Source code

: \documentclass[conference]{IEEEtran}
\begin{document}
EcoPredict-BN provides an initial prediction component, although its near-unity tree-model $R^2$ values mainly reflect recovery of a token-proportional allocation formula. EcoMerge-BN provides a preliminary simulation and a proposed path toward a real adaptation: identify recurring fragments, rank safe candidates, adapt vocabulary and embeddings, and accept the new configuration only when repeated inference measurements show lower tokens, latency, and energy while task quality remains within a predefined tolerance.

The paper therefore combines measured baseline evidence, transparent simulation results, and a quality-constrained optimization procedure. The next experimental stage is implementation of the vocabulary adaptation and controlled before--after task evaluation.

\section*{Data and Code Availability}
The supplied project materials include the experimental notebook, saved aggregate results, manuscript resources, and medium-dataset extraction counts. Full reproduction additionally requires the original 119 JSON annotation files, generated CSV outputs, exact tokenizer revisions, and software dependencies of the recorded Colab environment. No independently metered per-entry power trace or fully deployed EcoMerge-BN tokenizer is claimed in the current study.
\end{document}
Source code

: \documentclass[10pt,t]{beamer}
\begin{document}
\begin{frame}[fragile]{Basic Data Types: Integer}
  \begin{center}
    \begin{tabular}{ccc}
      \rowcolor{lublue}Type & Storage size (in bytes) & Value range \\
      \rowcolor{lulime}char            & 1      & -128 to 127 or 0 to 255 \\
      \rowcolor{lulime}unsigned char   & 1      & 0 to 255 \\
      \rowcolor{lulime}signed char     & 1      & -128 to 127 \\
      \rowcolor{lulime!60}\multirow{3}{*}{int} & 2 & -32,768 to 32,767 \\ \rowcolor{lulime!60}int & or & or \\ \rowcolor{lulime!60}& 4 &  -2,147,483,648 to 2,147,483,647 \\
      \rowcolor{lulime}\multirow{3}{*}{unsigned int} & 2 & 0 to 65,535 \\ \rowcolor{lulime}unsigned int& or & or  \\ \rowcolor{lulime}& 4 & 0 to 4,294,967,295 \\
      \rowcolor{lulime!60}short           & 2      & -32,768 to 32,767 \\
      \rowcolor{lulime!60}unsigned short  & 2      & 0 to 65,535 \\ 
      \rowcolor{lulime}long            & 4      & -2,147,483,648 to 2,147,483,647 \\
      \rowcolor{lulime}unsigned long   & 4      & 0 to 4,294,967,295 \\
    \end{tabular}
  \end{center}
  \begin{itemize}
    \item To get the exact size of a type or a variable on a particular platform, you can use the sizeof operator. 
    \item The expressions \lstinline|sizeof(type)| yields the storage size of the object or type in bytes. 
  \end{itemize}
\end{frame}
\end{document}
____
### Exercise details
Word for word, copy out the data.

### Task response
Source code

: \documentclass[conference]{IEEEtran}
\begin{document}
EcoPredict-BN provides an initial prediction component, although its near-unity tree-model $R^2$ values mainly reflect recovery of a token-proportional allocation formula. EcoMerge-BN provides a preliminary simulation and a proposed path toward a real adaptation: identify recurring fragments, rank safe candidates, adapt vocabulary and embeddings, and accept the new configuration only when repeated inference measurements show lower tokens, latency, and energy while task quality remains within a predefined tolerance.

The paper therefore combines measured baseline evidence, transparent simulation results, and a quality-constrained optimization procedure. The next experimental stage is implementation of the vocabulary adaptation and controlled before--after task evaluation.

\section*{Data and Code Availability}
The supplied project materials include the experimental notebook, saved aggregate results, manuscript resources, and medium-dataset extraction counts. Full reproduction additionally requires the original 119 JSON annotation files, generated CSV outputs, exact tokenizer revisions, and software dependencies of the recorded Colab environment. No independently metered per-entry power trace or fully deployed EcoMerge-BN tokenizer is claimed in the current study.
\end{document}
Source code

: \documentclass[10pt,t]{beamer}
\begin{document}
\begin{frame}[fragile]{Basic Data Types: Integer}
  \begin{center}
    \begin{tabular}{ccc}
      \rowcolor{lublue}Type & Storage size (in bytes) & Value range \\
      \rowcolor{lulime}char            & 1      & -128 to 127 or 0 to 255 \\
      \rowcolor{lulime}unsigned char   & 1      & 0 to 255 \\
      \rowcolor{lulime}signed char     & 1      & -128 to 127 \\
      \rowcolor{lulime!60}\multirow{3}{*}{int} & 2 & -32,768 to 32,767 \\ \rowcolor{lulime!60}int & or & or \\ \rowcolor{lulime!60}& 4 &  -2,147,483,648 to 2,147,483,647 \\
      \rowcolor{lulime}\multirow{3}{*}{unsigned int} & 2 & 0 to 65,535 \\ \rowcolor{lulime}unsigned int& or & or  \\ \rowcolor{lulime}& 4 & 0 to 4,294,967,295 \\
      \rowcolor{lulime!60}short           & 2      & -32,768 to 32,767 \\
      \rowcolor{lulime!60}unsigned short  & 2      & 0 to 65,535 \\ 
      \rowcolor{lulime}long            & 4      & -2,147,483,648 to 2,147,483,647 \\
      \rowcolor{lulime}unsigned long   & 4      & 0 to 4,294,967,295 \\
    \end{tabular}
  \end{center}
  \begin{itemize}
    \item To get the exact size of a type or a variable on a particular platform, you can use the sizeof operator. 
    \item The expressions \lstinline|sizeof(type)| yields the storage size of the object or type in bytes. 
  \end{itemize}
\end{frame}
\end{document}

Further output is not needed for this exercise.